All this of course causes well-springs of other ideas to fountain upwards into my consciousness. Another idea has sparked my imagination and that would lead to what I think could be the best idea I've ever had for a novel, even though I'm nowhere near competent enough to even attempt it.
So this year's NaNoWriMo is going to teach me something. I don't know what it'll be but I'm going to apply everything I've learned so far.
I'm looking forward to it.
Tuesday, October 08, 2013
It's a sequel to the book I'm shopping around and trying to find representation for. I'm also writing and editing a bunch of short stories that expand the universe of the two novels.
I tried to write this book last year but I didn't have a proper handle on it, didn't know what it was really about and so the ideas that are central to the plot were flawed. Now that I know what I'm writing, I'm adjusting the ideas and adding more, taking some away.
This image is tugging at my imagination and I had to share.
So, as you see, I'm busy. Gotta get back to typing. More soon(ish).
Thursday, October 03, 2013
(If you're just catching up, here's what happened, and here's the first big update. Ready?)
Everything seems to be returning to normal. I haven't been given a clean bill of health yet, though that may come in December. It would be a fine Christmas present if it did. What happens then is another round of tests (echocardiograms and the like) to see where the blood clots have gone or even if they're gone. I'm confident they're dissipating because I can breathe very well, now, thank you, and I've resumed the regular, daily exercise. I'm supposed to lose 5 pounds a month and I'm almost there but man, it's difficult. I'll do it, I will, but this is the hardest thing I've done in a while.
I've cut my coffee consumption by one cup down to three and not drinking any after breakfast. I'm walking well over four miles a day now (and sometimes five or more) thanks to a big power walk in the morning and the fact that my job requires a lot of walking and pushing things. I've cut back my breakfast by only having one piece of toast with cereal and I'm measuring out the one cup serving on that, too. I am mostly good about NOT snacking after dinner and certainly not after 8 pm. Mostly. These adjustments are me retraining myself to eat like a person should and not like I did. Not like I have since I moved out of the house. Food is comfort and relief from boredom.
All this has caused me to sort of re-evaluate a bunch of things and one of the things that's gotten put aside is the blog here. If you've been wondering where I'm at and what I'm up to, I apologize for the radio silence. It's been much easier to talk in short bursts elsewhere rather than blather on here endlessly.
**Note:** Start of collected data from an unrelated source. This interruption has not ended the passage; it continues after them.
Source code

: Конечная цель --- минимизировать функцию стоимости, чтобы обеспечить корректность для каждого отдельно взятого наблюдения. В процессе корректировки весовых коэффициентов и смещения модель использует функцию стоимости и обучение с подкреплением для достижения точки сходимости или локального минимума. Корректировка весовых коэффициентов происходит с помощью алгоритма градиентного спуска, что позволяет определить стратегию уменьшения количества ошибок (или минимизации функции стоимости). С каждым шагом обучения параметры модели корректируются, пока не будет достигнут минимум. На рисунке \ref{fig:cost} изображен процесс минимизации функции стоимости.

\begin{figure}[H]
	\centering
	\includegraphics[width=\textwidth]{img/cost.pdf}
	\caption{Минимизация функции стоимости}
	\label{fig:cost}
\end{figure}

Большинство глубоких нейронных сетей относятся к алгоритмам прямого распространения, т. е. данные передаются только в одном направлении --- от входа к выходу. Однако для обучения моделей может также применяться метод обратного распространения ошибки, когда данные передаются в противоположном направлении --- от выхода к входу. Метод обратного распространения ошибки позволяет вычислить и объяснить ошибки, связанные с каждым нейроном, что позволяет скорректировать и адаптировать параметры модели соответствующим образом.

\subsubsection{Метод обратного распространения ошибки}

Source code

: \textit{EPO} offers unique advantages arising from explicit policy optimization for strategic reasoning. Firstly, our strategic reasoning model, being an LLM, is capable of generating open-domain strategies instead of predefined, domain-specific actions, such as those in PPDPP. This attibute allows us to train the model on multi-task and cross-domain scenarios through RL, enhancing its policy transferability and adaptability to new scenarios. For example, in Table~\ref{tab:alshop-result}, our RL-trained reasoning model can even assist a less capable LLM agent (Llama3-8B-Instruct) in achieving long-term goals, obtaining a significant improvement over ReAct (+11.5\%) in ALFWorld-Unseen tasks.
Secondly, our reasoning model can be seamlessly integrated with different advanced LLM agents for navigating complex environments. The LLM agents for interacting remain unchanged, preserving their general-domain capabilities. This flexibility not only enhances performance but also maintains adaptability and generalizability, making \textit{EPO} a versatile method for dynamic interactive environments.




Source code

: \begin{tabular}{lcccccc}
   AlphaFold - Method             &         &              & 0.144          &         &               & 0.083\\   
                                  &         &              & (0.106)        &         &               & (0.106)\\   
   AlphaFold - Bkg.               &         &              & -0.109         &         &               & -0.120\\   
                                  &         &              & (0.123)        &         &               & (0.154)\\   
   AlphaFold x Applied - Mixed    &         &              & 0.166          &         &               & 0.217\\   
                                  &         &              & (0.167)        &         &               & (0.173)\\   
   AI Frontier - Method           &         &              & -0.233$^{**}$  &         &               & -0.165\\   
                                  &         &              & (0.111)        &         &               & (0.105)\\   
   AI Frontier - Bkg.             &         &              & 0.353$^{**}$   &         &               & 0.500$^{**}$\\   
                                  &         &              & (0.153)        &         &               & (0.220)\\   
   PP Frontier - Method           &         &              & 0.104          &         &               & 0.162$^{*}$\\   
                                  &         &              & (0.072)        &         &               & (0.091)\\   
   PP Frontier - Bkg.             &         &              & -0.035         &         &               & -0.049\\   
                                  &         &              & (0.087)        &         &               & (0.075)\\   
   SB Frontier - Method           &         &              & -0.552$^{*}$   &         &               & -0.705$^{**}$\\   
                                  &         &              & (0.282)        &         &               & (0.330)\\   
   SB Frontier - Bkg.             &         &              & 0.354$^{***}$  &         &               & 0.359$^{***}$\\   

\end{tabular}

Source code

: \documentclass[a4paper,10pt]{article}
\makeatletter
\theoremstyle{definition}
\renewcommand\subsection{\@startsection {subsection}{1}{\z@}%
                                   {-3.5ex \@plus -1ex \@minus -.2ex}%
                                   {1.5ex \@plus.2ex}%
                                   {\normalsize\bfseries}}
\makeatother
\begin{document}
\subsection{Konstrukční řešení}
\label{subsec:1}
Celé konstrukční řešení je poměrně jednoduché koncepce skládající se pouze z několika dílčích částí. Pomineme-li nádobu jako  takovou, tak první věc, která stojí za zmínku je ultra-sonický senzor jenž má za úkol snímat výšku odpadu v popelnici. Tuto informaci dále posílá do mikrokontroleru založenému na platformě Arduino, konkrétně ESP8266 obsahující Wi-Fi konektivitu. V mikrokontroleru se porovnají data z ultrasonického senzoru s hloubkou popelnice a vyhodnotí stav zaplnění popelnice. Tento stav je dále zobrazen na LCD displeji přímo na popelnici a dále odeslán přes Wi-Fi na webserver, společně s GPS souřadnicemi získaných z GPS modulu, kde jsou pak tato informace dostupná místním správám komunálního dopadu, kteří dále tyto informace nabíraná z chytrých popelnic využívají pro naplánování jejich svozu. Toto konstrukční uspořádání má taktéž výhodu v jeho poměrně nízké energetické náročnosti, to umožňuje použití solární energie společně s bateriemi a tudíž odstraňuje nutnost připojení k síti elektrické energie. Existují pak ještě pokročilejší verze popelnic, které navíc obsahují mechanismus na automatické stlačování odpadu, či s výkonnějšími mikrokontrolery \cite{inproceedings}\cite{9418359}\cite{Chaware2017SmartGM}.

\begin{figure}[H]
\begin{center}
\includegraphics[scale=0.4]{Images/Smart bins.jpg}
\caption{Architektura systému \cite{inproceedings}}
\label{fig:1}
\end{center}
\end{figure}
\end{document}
I've started and discarded several posts over the last few weeks as they ended up being snarky commentary on things ranging from reality TV to the current political situation and I don't want to do that. Be snarky, I mean. There's plenty to say about a lot of things (for instance that I'm sorry to hear about Tom Clancy's passing) and the debacle in Washington certainly merits comment.
But I'd rather spend my time writing stories. Time is the commodity we all have the same amount of and I've been really, really trying to make the most of what there is. I'm even stepping back a little from my social media spots, too, focusing on writing.
With NaNoWriMo coming up, I won't be blogging much at all. I'll probably post up word counts here with minimal commentary in November but they may not be regular. They'll be when I feel like I've made significant progress and have something to say about what I've written. Right now the plan is to chuck what I've written on the sequel to the book that I'm trying to get published or represented by an agent and published and start over from scratch. I'm already working on the outline.
So that's the update. I'm doing well, getting healthier and the writing is taking over my spare time. I'm querying agents and looking for a home for my novel. This is a good time. More so than at any time before.
I'll be back here with more when I have something significant to say.